IM VERBORGENEN

Der Untote: Jack Smith wird doch noch weltberühmt

Von Paul Schulz
Undergroundstar Jack Smith gilt als einer der wichtigsten – und unbekanntesten – Künstler Amerikas. 20 Jahre nach seinem Aids-Tod ist jetzt endlich sein Werk zugänglich. Ein Festival lässt ihn zu verdienten Ehren kommen. Ein Porträt von Paul Schulz

New York 1989: Jack Smith findet Aids eine „glamouröse Art zu sterben“ und weiß sich in guter Gesellschaft. Jede Woche fällt die Krankheit ein neues Genie.

Über das unbekannteste von ihnen hat Andy Warhol Anfang der 70er Jahre gesagt: „Er ist der Einzige, den ich je kopieren würde.“ John Waters ergänzte 10 Jahre später: „Er ist der einzig wahre Undergroundfilmer.“ Und Oscarpreisträger Todd Haynes setzte ihm in „Velvet Goldmine“ ein Denkmal. „Wir haben alle von Jack Fairy gestohlen“, lässt er seinen Protagonisten stellvertretend für alle schwulen Künstler der Erde sagen. Gemeint ist natürlich Jack Smith.

Der gilt als der Erfinder der Performancekunst und als Begründer des amerikanischen Experimentalfilms. Er hat Drag in seiner heutigen Form kreiert und den Begriff „queer“ neu definiert. Zu seinen Fans zählten neben Warhol und Waters unter anderem Federico Fellini, Susan Sontag und fast alle wichtigen amerikanischen Filmemacher der 1970er.

Smiths erster Langfilm „Flaming Creatures“ wurde nach seiner ersten Aufführung beschlagnahmt und ist in den USA bis heute wegen Obszönität verboten. Schon Ende der 60er Jahre hatte Smith darin eine Welt entworfen, in der es die Grenzen zwischen den Geschlechtern oder Sexualitäten nicht mehr gab: Jeder konnte alles sein, mit wem und wann immer er wollte. Mr. oder Mrs. Smith? Warum sollte man sich da festlegen?

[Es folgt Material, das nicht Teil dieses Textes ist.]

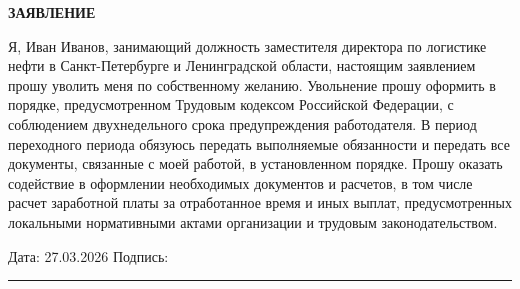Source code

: \documentclass[12pt]{article}
\begin{document}
\begin{center}
\textbf{\LARGE ЗАЯВЛЕНИЕ}
\end{center}

\vspace{1cm}



Я, Иван Иванов, занимающий должность заместителя директора по логистике нефти в Санкт-Петербурге и Ленинградской области, настоящим заявлением прошу уволить меня по собственному желанию. Увольнение прошу оформить в порядке, предусмотренном Трудовым кодексом Российской Федерации, с соблюдением двухнедельного срока предупреждения работодателя. В период переходного периода обязуюсь передать выполняемые обязанности и передать все документы, связанные с моей работой, в установленном порядке. Прошу оказать содействие в оформлении необходимых документов и расчетов, в том числе расчет заработной платы за отработанное время и иных выплат, предусмотренных локальными нормативными актами организации и трудовым законодательством.

\vfill

\noindent
Дата: 27.03.2026 \hfill Подпись: \rule{5cm}{0.4pt}
\end{document}
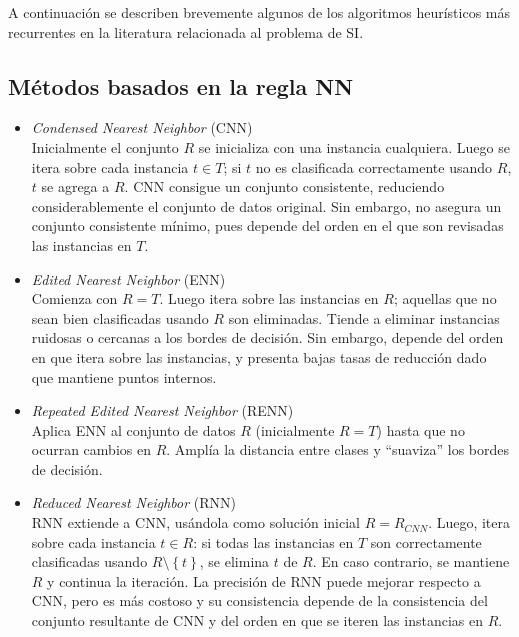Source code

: A continuación se describen brevemente algunos de los algoritmos heurísticos más recurrentes en la literatura relacionada al problema de SI.

\subsection{Métodos basados en la regla NN}

\begin{itemize}
\item \emph{Condensed Nearest Neighbor} (CNN) \cite{Hart:2006:CNN:2263267.2267647}\\
Inicialmente el conjunto $R$ se inicializa con una instancia cualquiera. Luego se itera sobre cada instancia $t \in T$; si $t$ no es clasificada correctamente usando $R$, $t$ se agrega a $R$.
CNN consigue un conjunto consistente, reduciendo considerablemente el conjunto de datos original. Sin embargo, no asegura un conjunto consistente mínimo, pues depende del orden en el que son revisadas las instancias en $T$.
\item \emph{Edited Nearest Neighbor} (ENN) \cite{wilson1972asymptotic}\\
Comienza con $R = T$. Luego itera sobre las instancias en $R$; aquellas que no sean bien clasificadas usando $R$ son eliminadas. Tiende a eliminar instancias ruidosas o cercanas a los bordes de decisión. Sin embargo, depende del orden en que itera sobre las instancias, y presenta bajas tasas de reducción dado que mantiene puntos internos.
\item \emph{Repeated Edited Nearest Neighbor} (RENN) \cite{wilson1972asymptotic}\\
Aplica ENN al conjunto de datos $R$ (inicialmente $R = T$) hasta que no ocurran cambios en $R$. Amplía la distancia entre clases y ``suaviza'' los bordes de decisión.
\item \emph{Reduced Nearest Neighbor} (RNN) \cite{DBLP:journals/tit/Gates72}\\
RNN extiende a CNN, usándola como solución inicial $R = R_{CNN}$. Luego, itera sobre cada instancia $t \in R$: si todas las instancias en $T$ son correctamente clasificadas usando $R\setminus\left\lbrace t \right\rbrace$, se elimina $t$ de $R$. En caso contrario, se mantiene $R$ y continua la iteración. La precisión de RNN puede mejorar respecto a CNN, pero es más costoso y su consistencia depende de la consistencia del conjunto resultante de CNN y del orden en que se iteren las instancias en $R$.
\end{itemize}

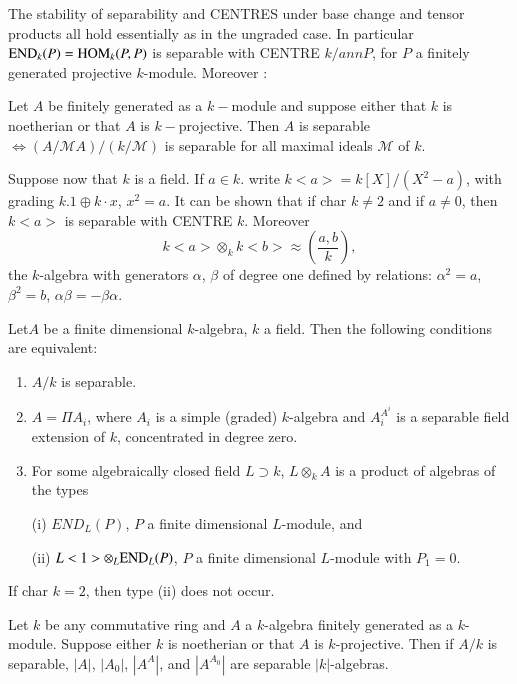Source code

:The stability of separability and CENTRES under base change and tensor
products all hold essentially as in the ungraded case. In particular
${\rm END}_k (P) = {\rm HOM}_k (P, P)$ is separable with CENTRE $k /
ann P$, for $P$ a finitely generated projective $k$-module. Moreover :   

\begin{prop}%
Let $A$ be finitely generated as a $k-$module and suppose either that
$k$ is noetherian or that $A$ is $k-$projective. Then $A$ is
separable $\Leftrightarrow (A / \mathscr{M} A) / (k / \mathscr{M})$
is separable for all maximal ideals $\mathscr{M}$ of $k$.  
\end{prop}

Suppose now that $k$ is a field. If $a \in k$. write $k<a> = k[X] /
(X^2- a)$, with grading $k. 1 \oplus k \cdot x$, $x^2 = a$. It can be
shown that if char $k \neq 2$ and if $a \neq 0$, then $k < a > $ is 
separable with CENTRE $k$. Moreover  
$$
k < a > \otimes_k k < b > \approx \left( \frac{ a, b}{k}\right),  
$$
the $k$-algebra with generators $\alpha$, $\beta$ of degree one
defined by relations: $\alpha^2 = a$, $\beta^2 = b$, $\alpha\beta 
 = - \beta \alpha$. 
 
\setcounter{theorem}{1}
\begin{theorem}%
Let\pageoriginale $A$ be a finite dimensional $k$-algebra, $k$ a
field. Then the following conditions are equivalent:  
\begin{enumerate}[(1)]
\item $A/k$ is separable. 

\item $A = \Pi A_i$, where $A_i$ is a simple (graded) $k$-algebra and
  $A^{A^i}_i$ is a separable field extension of $k$, concentrated in
  degree zero.  

\item For some algebraically closed field $L \supset k$, $L \otimes_k A$
  is a product of algebras of the types  

\item[(i)] $END_L(P)$, $P$ a finite dimensional $L$-module, and  

\item[(ii)] $L < 1 > \otimes _L {\rm END}_L (P)$, $P$ a finite dimensional
  $L$-module with $P_1 = 0$.  
\end{enumerate}
If char $k = 2$, then type (ii) does not occur. 
\end{theorem}

\setcounter{coro}{2}
\begin{coro}%
Let $k$ be any commutative ring and $A$ a $k$-algebra finitely
generated as a $k$-module. Suppose either $k$ is noetherian or that
$A$ is $k$-projective. Then if $A/k$ is separable, $|A|$, $|A_0|$,
$|A^A|$, and $|A^{A_0}|$ are separable $|k|$-algebras. 
\end{coro}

Mr. oder Mrs. Smith? Warum sollte man sich da festlegen?

Die Kritiker feierten den Film, die Ordnungsmacht – und ein großer Teil des Publikums – verstand kein Wort. Darüber war Smith so enttäuscht, dass er nur noch einen weiteren Langfilm, „Normal Love“, fertigstellte. Statt weitere zu produzieren, war er persönlich anwesend, wann immer seine Filme aufgeführt wurden, um sie während der Vorführung anzuhalten, zu ergänzen oder sogar umzuschneiden, wie es ihm passte.

Das erschwerte den Zugang zu seinem Werk und sorgte dafür, dass er zum Zeitpunkt seines Todes außerhalb der New Yorker Theaterszene so gut wie vergessen war. Dass er es lange blieb, dafür sorgte seine Familie.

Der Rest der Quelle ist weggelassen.